* Entries supplied:

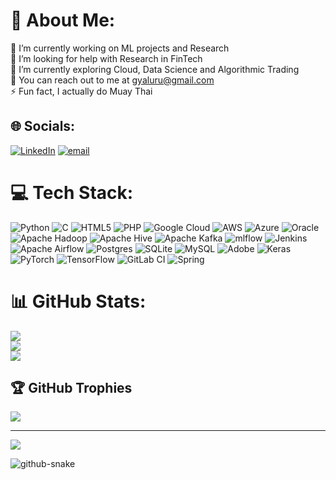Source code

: # 💫 About Me:
🔭 I’m currently working on ML projects and Research<br>🤝 I’m looking for help with Research in FinTech<br>🌱 I’m currently exploring Cloud, Data Science and Algorithmic Trading<br>💬 You can reach out to me at gyaluru@gmail.com<br>⚡ Fun fact, I actually do Muay Thai 


## 🌐 Socials:
[![LinkedIn](https://img.shields.io/badge/LinkedIn-%230077B5.svg?logo=linkedin&logoColor=white)](https://linkedin.com/in/https://www.linkedin.com/in/greeshs/) [![email](https://img.shields.io/badge/Email-D14836?logo=gmail&logoColor=white)](mailto:gyaluru@gmail.com) 

# 💻 Tech Stack:
![Python](https://img.shields.io/badge/python-3670A0?style=flat&logo=python&logoColor=ffdd54) ![C](https://img.shields.io/badge/c-%2300599C.svg?style=flat&logo=c&logoColor=white) ![HTML5](https://img.shields.io/badge/html5-%23E34F26.svg?style=flat&logo=html5&logoColor=white) ![PHP](https://img.shields.io/badge/php-%23777BB4.svg?style=flat&logo=php&logoColor=white) ![Google Cloud](https://img.shields.io/badge/GoogleCloud-%234285F4.svg?style=flat&logo=google-cloud&logoColor=white) ![AWS](https://img.shields.io/badge/AWS-%23FF9900.svg?style=flat&logo=amazon-aws&logoColor=white) ![Azure](https://img.shields.io/badge/azure-%230072C6.svg?style=flat&logo=microsoftazure&logoColor=white) ![Oracle](https://img.shields.io/badge/Oracle-F80000?style=flat&logo=oracle&logoColor=white) ![Apache Hadoop](https://img.shields.io/badge/Apache%20Hadoop-66CCFF?style=flat&logo=apachehadoop&logoColor=black) ![Apache Hive](https://img.shields.io/badge/Apache%20Hive-FDEE21?style=flat&logo=apachehive&logoColor=black) ![Apache Kafka](https://img.shields.io/badge/Apache%20Kafka-000?style=flat&logo=apachekafka) ![mlflow](https://img.shields.io/badge/mlflow-%23d9ead3.svg?style=flat&logo=numpy&logoColor=blue) ![Jenkins](https://img.shields.io/badge/jenkins-%232C5263.svg?style=flat&logo=jenkins&logoColor=white) ![Apache Airflow](https://img.shields.io/badge/Apache%20Airflow-017CEE?style=flat&logo=Apache%20Airflow&logoColor=white) ![Postgres](https://img.shields.io/badge/postgres-%23316192.svg?style=flat&logo=postgresql&logoColor=white) ![SQLite](https://img.shields.io/badge/sqlite-%2307405e.svg?style=flat&logo=sqlite&logoColor=white) ![MySQL](https://img.shields.io/badge/mysql-4479A1.svg?style=flat&logo=mysql&logoColor=white) ![Adobe](https://img.shields.io/badge/adobe-%23FF0000.svg?style=flat&logo=adobe&logoColor=white) ![Keras](https://img.shields.io/badge/Keras-%23D00000.svg?style=flat&logo=Keras&logoColor=white) ![PyTorch](https://img.shields.io/badge/PyTorch-%23EE4C2C.svg?style=flat&logo=PyTorch&logoColor=white) ![TensorFlow](https://img.shields.io/badge/TensorFlow-%23FF6F00.svg?style=flat&logo=TensorFlow&logoColor=white) ![GitLab CI](https://img.shields.io/badge/gitlab%20CI-%23181717.svg?style=flat&logo=gitlab&logoColor=white) ![Spring](https://img.shields.io/badge/spring-%236DB33F.svg?style=flat&logo=spring&logoColor=white)
# 📊 GitHub Stats:
![](https://github-readme-stats.vercel.app/api?username=greesh13&theme=highcontrast&hide_border=false&include_all_commits=true&count_private=true)<br/>
![](https://github-readme-streak-stats.herokuapp.com/?user=greesh13&theme=highcontrast&hide_border=false)<br/>
![](https://github-readme-stats.vercel.app/api/top-langs/?username=greesh13&theme=highcontrast&hide_border=false&include_all_commits=true&count_private=true&layout=compact)

## 🏆 GitHub Trophies
![](https://github-profile-trophy.vercel.app/?username=greesh13&theme=radical&no-frame=true&no-bg=false&margin-w=4)

---
[![](https://visitcount.itsvg.in/api?id=greesh13&icon=6&color=7)](https://visitcount.itsvg.in)


<picture>
  <source media="(prefers-color-scheme: dark)" srcset="https://raw.githubusercontent.com/tobiasmeyhoefer/tobiasmeyhoefer/output/github-snake-dark.svg" />
  <source media="(prefers-color-scheme: light)" srcset="https://raw.githubusercontent.com/tobiasmeyhoefer/tobiasmeyhoefer/output/github-snake.svg" />
  <img alt="github-snake" src="https://raw.githubusercontent.com/tobiasmeyhoefer/tobiasmeyhoefer/output/github-snake.svg" />
</picture>

<!-- Proudly created with GPRM ( https://gprm.itsvg.in ) -->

* Problem details: Output the data verbatim, images excluded.

* Response area:
Source code

: # 💫 About Me:
🔭 I’m currently working on ML projects and Research<br>🤝 I’m looking for help with Research in FinTech<br>🌱 I’m currently exploring Cloud, Data Science and Algorithmic Trading<br>💬 You can reach out to me at gyaluru@gmail.com<br>⚡ Fun fact, I actually do Muay Thai 


## 🌐 Socials:
[![LinkedIn](https://img.shields.io/badge/LinkedIn-%230077B5.svg?logo=linkedin&logoColor=white)](https://linkedin.com/in/https://www.linkedin.com/in/greeshs/) [![email](https://img.shields.io/badge/Email-D14836?logo=gmail&logoColor=white)](mailto:gyaluru@gmail.com) 

# 💻 Tech Stack:
![Python](https://img.shields.io/badge/python-3670A0?style=flat&logo=python&logoColor=ffdd54) ![C](https://img.shields.io/badge/c-%2300599C.svg?style=flat&logo=c&logoColor=white) ![HTML5](https://img.shields.io/badge/html5-%23E34F26.svg?style=flat&logo=html5&logoColor=white) ![PHP](https://img.shields.io/badge/php-%23777BB4.svg?style=flat&logo=php&logoColor=white) ![Google Cloud](https://img.shields.io/badge/GoogleCloud-%234285F4.svg?style=flat&logo=google-cloud&logoColor=white) ![AWS](https://img.shields.io/badge/AWS-%23FF9900.svg?style=flat&logo=amazon-aws&logoColor=white) ![Azure](https://img.shields.io/badge/azure-%230072C6.svg?style=flat&logo=microsoftazure&logoColor=white) ![Oracle](https://img.shields.io/badge/Oracle-F80000?style=flat&logo=oracle&logoColor=white) ![Apache Hadoop](https://img.shields.io/badge/Apache%20Hadoop-66CCFF?style=flat&logo=apachehadoop&logoColor=black) ![Apache Hive](https://img.shields.io/badge/Apache%20Hive-FDEE21?style=flat&logo=apachehive&logoColor=black) ![Apache Kafka](https://img.shields.io/badge/Apache%20Kafka-000?style=flat&logo=apachekafka) ![mlflow](https://img.shields.io/badge/mlflow-%23d9ead3.svg?style=flat&logo=numpy&logoColor=blue) ![Jenkins](https://img.shields.io/badge/jenkins-%232C5263.svg?style=flat&logo=jenkins&logoColor=white) ![Apache Airflow](https://img.shields.io/badge/Apache%20Airflow-017CEE?style=flat&logo=Apache%20Airflow&logoColor=white) ![Postgres](https://img.shields.io/badge/postgres-%23316192.svg?style=flat&logo=postgresql&logoColor=white) ![SQLite](https://img.shields.io/badge/sqlite-%2307405e.svg?style=flat&logo=sqlite&logoColor=white) ![MySQL](https://img.shields.io/badge/mysql-4479A1.svg?style=flat&logo=mysql&logoColor=white) ![Adobe](https://img.shields.io/badge/adobe-%23FF0000.svg?style=flat&logo=adobe&logoColor=white) ![Keras](https://img.shields.io/badge/Keras-%23D00000.svg?style=flat&logo=Keras&logoColor=white) ![PyTorch](https://img.shields.io/badge/PyTorch-%23EE4C2C.svg?style=flat&logo=PyTorch&logoColor=white) ![TensorFlow](https://img.shields.io/badge/TensorFlow-%23FF6F00.svg?style=flat&logo=TensorFlow&logoColor=white) ![GitLab CI](https://img.shields.io/badge/gitlab%20CI-%23181717.svg?style=flat&logo=gitlab&logoColor=white) ![Spring](https://img.shields.io/badge/spring-%236DB33F.svg?style=flat&logo=spring&logoColor=white)
# 📊 GitHub Stats:
![](https://github-readme-stats.vercel.app/api?username=greesh13&theme=highcontrast&hide_border=false&include_all_commits=true&count_private=true)<br/>
![](https://github-readme-streak-stats.herokuapp.com/?user=greesh13&theme=highcontrast&hide_border=false)<br/>
![](https://github-readme-stats.vercel.app/api/top-langs/?username=greesh13&theme=highcontrast&hide_border=false&include_all_commits=true&count_private=true&layout=compact)

## 🏆 GitHub Trophies
![](https://github-profile-trophy.vercel.app/?username=greesh13&theme=radical&no-frame=true&no-bg=false&margin-w=4)

---
[![](https://visitcount.itsvg.in/api?id=greesh13&icon=6&color=7)](https://visitcount.itsvg.in)


<picture>
  <source media="(prefers-color-scheme: dark)" srcset="https://raw.githubusercontent.com/tobiasmeyhoefer/tobiasmeyhoefer/output/github-snake-dark.svg" />
  <source media="(prefers-color-scheme: light)" srcset="https://raw.githubusercontent.com/tobiasmeyhoefer/tobiasmeyhoefer/output/github-snake.svg" />
  <img alt="github-snake" src="https://raw.githubusercontent.com/tobiasmeyhoefer/tobiasmeyhoefer/output/github-snake.svg" />
</picture>

<!-- Proudly created with GPRM ( https://gprm.itsvg.in ) -->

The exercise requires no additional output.